Na obra Holocausto Judeu ou Alemão? Nos bastidores da mentira, escrito por editor nazista do Rio Grande do Sul, sob o pseudônimo de S. E. Castan, negou-se o Holocausto, tachando-o de mentira, para concluir que passarão os séculos, mas das ruínas de nossas cidades brotarão o ódio contra os responsáveis contra esses desastres, 'a judiaria internacional', chegando a afirmar, com a máxima desfaçatez, que 'os únicos gananciosos da Grande Guerra foram de fato os judeus'.

Por este fato veio a ser condenado por crime de racismo, considerado imprescritível, em memorável decisão do Supremo Tribunal Federal.

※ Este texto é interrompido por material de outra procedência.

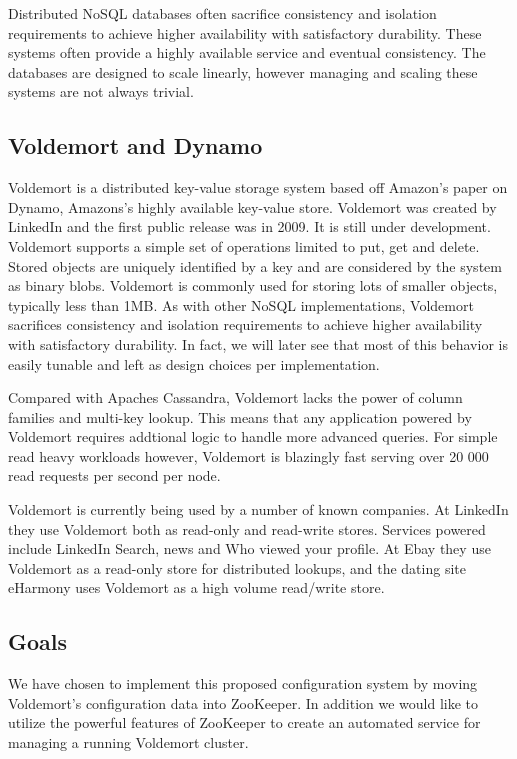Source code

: Distributed NoSQL databases often sacrifice consistency and isolation requirements to achieve higher availability with satisfactory durability. These systems often provide a highly available service and eventual consistency.
The databases are designed to scale linearly, however managing and scaling these systems are not always trivial\cite{tellybug}. 


\subsection{Voldemort and Dynamo}
Voldemort is a distributed key-value storage system based off Amazon's paper on Dynamo, Amazons's highly available key-value store. Voldemort was created by LinkedIn and the first public release was in 2009. It is still under development. Voldemort supports a simple set of operations limited to put, get and delete. Stored objects are uniquely identified by a key and are considered by the system as binary blobs. Voldemort is commonly used for storing lots of smaller objects, typically less than 1MB.  As with other NoSQL implementations, Voldemort sacrifices consistency and isolation requirements to achieve higher availability with satisfactory durability. In fact, we will later see that most of this behavior is easily tunable and left as design choices per implementation.

Compared with Apaches Cassandra, Voldemort lacks the power of column families and multi-key lookup. This means that any application powered by Voldemort requires addtional logic to handle more advanced queries. For simple read heavy workloads however, Voldemort is blazingly fast serving over 20 000 read requests per second per node. 

Voldemort is currently being used by a number of known companies. At LinkedIn they use Voldemort both as read-only and read-write stores. Services powered include LinkedIn Search, news and Who viewed your profile. At Ebay they use Voldemort as a read-only store for distributed lookups, and the dating site eHarmony uses Voldemort as a high volume read/write store.



\subsection{Goals}
We have chosen to implement this proposed configuration system by moving Voldemort's configuration data into ZooKeeper. In addition we would like to utilize the powerful features of ZooKeeper to create an automated service for managing a running Voldemort cluster. 

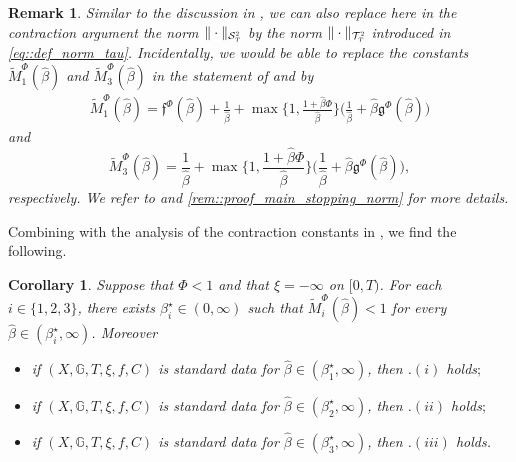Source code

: \documentclass[10pt]{article} %
\newtheorem{corollary}[theorem]{Corollary}
\newtheorem{remark}[theorem]{Remark}
\newcommand\cS{\mathcal S}
\newcommand\cT{\mathcal T}
\newcommand{\smalltext}[1]{\text{\fontsize{4}{4}\selectfont$#1$}}
\newcommand\ff{\mathfrak f}
\newcommand\fg{\mathfrak g}
\def \G{\mathbb{G}}
\newcommand{\1}{\mathbf{1}}
\begin{document}
\begin{remark}\label{rem::bsde_stopping_norm}
	Similar to the discussion in , we can also replace here in the contraction argument the norm $\|\cdot\|_{\cS^\smalltext{2}_\smalltext{T}}$ by the norm $\|\cdot\|_{\cT^\smalltext{2}_\smalltext{T}}$ introduced in \eqref{eq::def_norm_tau}. Incidentally, we would be able to replace the constants $\widetilde M_1^\Phi(\hat\beta)$ and $\widetilde M_3^\Phi(\hat\beta)$ in the statement of {\rm{}} and {\rm{}} by
	\begin{align*}
	\widetilde M_1^\Phi(\hat\beta) = \ff^\Phi(\hat\beta) + \frac{1}{\hat\beta} + \max\bigg\{1,\frac{1+\hat\beta\Phi}{\hat\beta}\bigg\}\bigg(\frac{1}{\hat\beta} + \hat\beta \fg^\Phi(\hat\beta)\bigg)
\end{align*}
and
\begin{equation*}
	\widetilde M_3^\Phi(\hat\beta) = \frac{1}{\hat\beta} + \max\bigg\{1,\frac{1+\hat\beta\Phi}{\hat\beta}\bigg\}\bigg(\frac{1}{\hat\beta} + \hat\beta \fg^\Phi(\hat\beta)\bigg),
\end{equation*}
respectively. We refer to {\rm{}} and {\rm\ref{rem::proof_main_stopping_norm}} for more details.
\end{remark}

Combining  with the analysis of the contraction constants in , we find the following.

\begin{corollary}\label{cor::main_result_bsde}
Suppose that $\Phi < 1$ and that $\xi = -\infty$ on $[0,T)$. For each $i \in \{1,2,3\}$, there exists $\beta^\star_i \in (0,\infty)$ such that $\widetilde M^\Phi_i(\hat\beta) <1$ for every $\hat\beta \in (\beta^\star_i,\infty)$. Moreover
	\begin{itemize}
		\item[$(i)$] if $(X,\G,T,\xi,f,C)$ is standard data for $\hat\beta \in (\beta^\star_1,\infty)$, then {\rm{}.$(i)$} holds$;$
		\item[$(ii)$] if $(X,\G,T,\xi,f,C)$ is standard data for $\hat\beta \in (\beta^\star_2,\infty)$, then {\rm{}.$(ii)$} holds$;$
		\item[$(iii)$] if $(X,\G,T,\xi,f,C)$ is standard data for $\hat\beta \in (\beta^\star_3,\infty)$, then {\rm{}.$(iii)$} holds.
	\end{itemize}
\end{corollary}
\end{document}
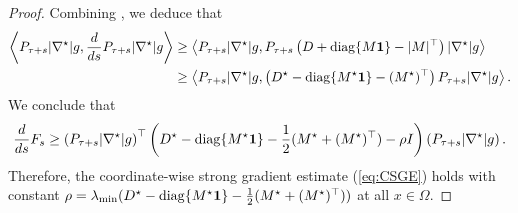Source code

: \begin{proof}
    Combining , 
    we deduce that
    \begin{align*}
        \inner{P_{\tau+s} |\grad^\star| g}{\frac{d}{ds} P_{\tau+s} |\grad^\star| g}
        &\geq \inner{P_{\tau+s} |\grad^\star| g}{P_{\tau+s} \left( D + \diag\{M\*1\} - |M|^\top \right) |\grad^\star| g}
        \\&\geq \inner{P_{\tau+s} |\grad^\star| g}{ \left( D^\star - \diag\{M^\star\*1\} -( M^\star)^\top \right) P_{\tau+s}|\grad^\star| g}.
    \end{align*}
    We conclude that 
    $$
        \frac{d}{ds}F_s \geq \tp{P_{\tau+s} |\grad^\star| g}^\top\tp{D^\star - \diag\{M^\star\*1\}-\frac{1}{2}(M^\star+(M^\star)^\top) - \rho I}\tp{P_{\tau+s} |\grad^\star| g} .
    $$
    Therefore, the coordinate-wise strong gradient estimate (\ref{eq:CSGE}) holds with constant $\rho = \lambda_{\min}(D^\star-\diag\{M^\star\*1\} - \frac{1}{2}(M^\star+(M^\star)^\top))$ at all $x \in \Omega$.
\end{proof}

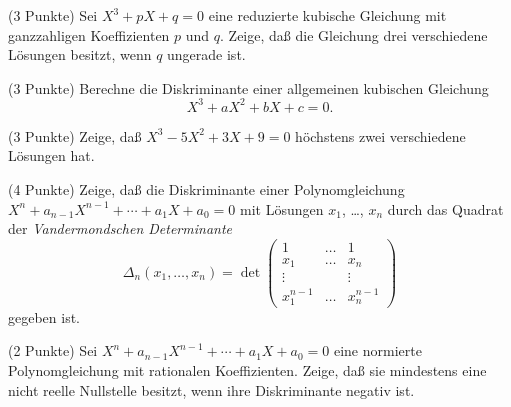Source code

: \documentclass{algsheet}
\author{Dipl.-Math.~Franz Vogler}
\date{23.~November 2010}
\begin{document}
                \maketitle






\begin{exercise}(3 Punkte)\newline
     Sei \(X^3 + p X + q = 0\) eine reduzierte kubische Gleichung mit ganzzahligen
     Koeffizienten \(p\) und \(q\). Zeige, daß die Gleichung drei verschiedene
     Lösungen besitzt, wenn \(q\) ungerade ist.
\end{exercise}

\begin{exercise}(3 Punkte)\newline
    Berechne die Diskriminante einer allgemeinen kubischen Gleichung
    \[X^3 + a X^2 + b X + c = 0.\]
\end{exercise}

\begin{exercise}(3 Punkte)\newline
    Zeige, daß \(X^3 - 5 X^2 + 3 X  + 9=0\) höchstens zwei verschiedene Lösungen
    hat.
\end{exercise}

\begin{exercise}(4 Punkte)\newline
    Zeige, daß die Diskriminante einer Polynomgleichung
    \(X^n + a_{n - 1} X^{n - 1} + \dotsb + a_1 X + a_0 = 0\) mit Lösungen
    \(x_1\), \dots, \(x_n\) durch das Quadrat der \emph{Vandermondschen Determinante}
    \[
      \Delta_n(x_1,\dots,x_n)=\det \begin{pmatrix} 1 & \dots & 1 \\
                x_1 & \dots & x_n \\
                \vdots & & \vdots \\
                x_1^{n - 1} & \dots & x_n^{n - 1}
             \end{pmatrix}
    \]
    gegeben ist.
\end{exercise}

\begin{exercise}(2 Punkte)\newline
    Sei \(X^n + a_{n - 1} X^{n - 1} + \dotsb + a_1 X + a_0=0\) eine normierte
    Polynomgleichung mit rationalen Koeffizienten. Zeige, daß sie mindestens
    eine nicht reelle Nullstelle besitzt, wenn ihre Diskriminante negativ ist.
\end{exercise}
\end{document}
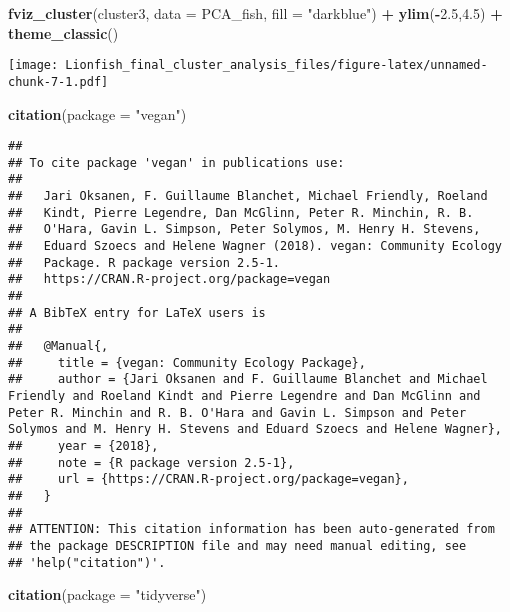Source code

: \documentclass[]{article}
\newenvironment{Shaded}{\begin{snugshade}}{\end{snugshade}}
\newcommand{\KeywordTok}[1]{\textcolor[rgb]{0.13,0.29,0.53}{\textbf{#1}}}
\newcommand{\DataTypeTok}[1]{\textcolor[rgb]{0.13,0.29,0.53}{#1}}
\newcommand{\FloatTok}[1]{\textcolor[rgb]{0.00,0.00,0.81}{#1}}
\newcommand{\StringTok}[1]{\textcolor[rgb]{0.31,0.60,0.02}{#1}}
\newcommand{\OperatorTok}[1]{\textcolor[rgb]{0.81,0.36,0.00}{\textbf{#1}}}
\newcommand{\NormalTok}[1]{#1}
\begin{document}
\begin{Shaded}
\begin{Highlighting}[]
\KeywordTok{fviz_cluster}\NormalTok{(cluster3, }\DataTypeTok{data =}\NormalTok{ PCA_fish, }\DataTypeTok{fill =} \StringTok{"darkblue"}\NormalTok{) }\OperatorTok{+}\StringTok{ }\KeywordTok{ylim}\NormalTok{(}\OperatorTok{-}\FloatTok{2.5}\NormalTok{,}\FloatTok{4.5}\NormalTok{) }\OperatorTok{+}\StringTok{ }\KeywordTok{theme_classic}\NormalTok{()}
\end{Highlighting}
\end{Shaded}

\texttt{[image: Lionfish\_final\_cluster\_analysis\_files/figure-latex/unnamed-chunk-7-1.pdf]}

\begin{Shaded}
\begin{Highlighting}[]
\KeywordTok{citation}\NormalTok{(}\DataTypeTok{package =} \StringTok{"vegan"}\NormalTok{)}
\end{Highlighting}
\end{Shaded}

\begin{verbatim}
## 
## To cite package 'vegan' in publications use:
## 
##   Jari Oksanen, F. Guillaume Blanchet, Michael Friendly, Roeland
##   Kindt, Pierre Legendre, Dan McGlinn, Peter R. Minchin, R. B.
##   O'Hara, Gavin L. Simpson, Peter Solymos, M. Henry H. Stevens,
##   Eduard Szoecs and Helene Wagner (2018). vegan: Community Ecology
##   Package. R package version 2.5-1.
##   https://CRAN.R-project.org/package=vegan
## 
## A BibTeX entry for LaTeX users is
## 
##   @Manual{,
##     title = {vegan: Community Ecology Package},
##     author = {Jari Oksanen and F. Guillaume Blanchet and Michael Friendly and Roeland Kindt and Pierre Legendre and Dan McGlinn and Peter R. Minchin and R. B. O'Hara and Gavin L. Simpson and Peter Solymos and M. Henry H. Stevens and Eduard Szoecs and Helene Wagner},
##     year = {2018},
##     note = {R package version 2.5-1},
##     url = {https://CRAN.R-project.org/package=vegan},
##   }
## 
## ATTENTION: This citation information has been auto-generated from
## the package DESCRIPTION file and may need manual editing, see
## 'help("citation")'.
\end{verbatim}

\begin{Shaded}
\begin{Highlighting}[]
\KeywordTok{citation}\NormalTok{(}\DataTypeTok{package =} \StringTok{"tidyverse"}\NormalTok{)}
\end{Highlighting}
\end{Shaded}
\end{document}
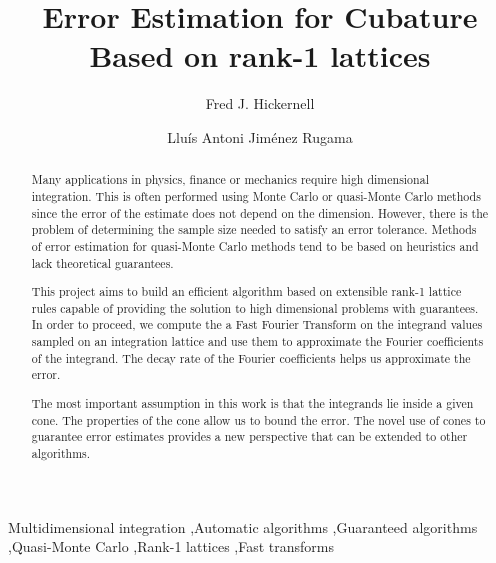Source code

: \documentclass[]{elsarticle}
\theoremstyle{definition}
\begin{document}
\begin{frontmatter}

\title{Error Estimation for Cubature Based on rank-1 lattices}
\author{Fred J. Hickernell}
\address{Room E1-208, Department of Applied Mathematics, Illinois Institute of Technology,\\ 10 W.\ 32$^{\text{nd}}$ St., Chicago, IL 60616}
\author{Llu\'{i}s Antoni Jim\'{e}nez Rugama}
\address{Room E1-120, Department of Applied Mathematics, Illinois Institute of Technology,\\ 10 W.\ 32$^{\text{nd}}$ St., Chicago, IL 60616}
\begin{abstract}

Many applications in physics, finance or mechanics require high dimensional integration. This is often performed using Monte Carlo or quasi-Monte Carlo methods since the error of the estimate does not depend on the dimension. However, there is the problem of determining the sample size needed to satisfy an error tolerance. Methods of error estimation for quasi-Monte Carlo methods tend to be based on heuristics and lack theoretical guarantees.

This project aims to build an efficient algorithm based on extensible rank-1 lattice rules capable of providing the solution to high dimensional problems with guarantees. In order to proceed, we compute the a Fast Fourier Transform on the integrand values sampled on an integration lattice and use them to approximate the Fourier coefficients of the integrand. The decay rate of the Fourier coefficients helps us approximate the error.

The most important assumption in this work is that the integrands lie inside a given cone. The properties of the cone allow us to bound the error. The novel use of cones to guarantee error estimates provides a new perspective that can be extended to other algorithms.

\end{abstract}

\begin{keyword}
Multidimensional integration \sep Automatic algorithms \sep Guaranteed algorithms \sep Quasi-Monte Carlo \sep Rank-1 lattices \sep Fast transforms


\end{keyword}
\end{frontmatter}
\end{document}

Considero certa a linha do legislador português, que incrimina a negação de crime contra a humanidade desde que haja a 'intenção de incitar à discriminação racial ou de a encorajar', pois dessa forma não se incorre no risco de estar a punir criminalmente uma manifestação de pensamento destituída do fim de incitar ao racismo. Creio que a nossa legislação se enquadra nesse modelo, pois se tipifica como crime a negação do Holocausto ou de outro crime contra a humanidade se esta manifestação tiver por finalidade o induzimento ao preconceito de raça, de cor, de etnia.

Independentemente da esfera penal, qualquer negação do Holocausto merece grave rejeição. Fatos históricos que tenham degradado ou rebaixado um grupo pessoas por suas características de raça, cor, etnia, religião não podem ser 'absolvidos' pelo esquecimento ou desvirtuados.

A segregação de pessoas, considerando-as não iguais, em razão de sua raça, cor, origem nacional ou étnica, a justificar até mesmo sua eliminação, deve ser relembrada, jamais negada, bem como sua condenação, pela força pedagógica do exemplo para as futuras gerações.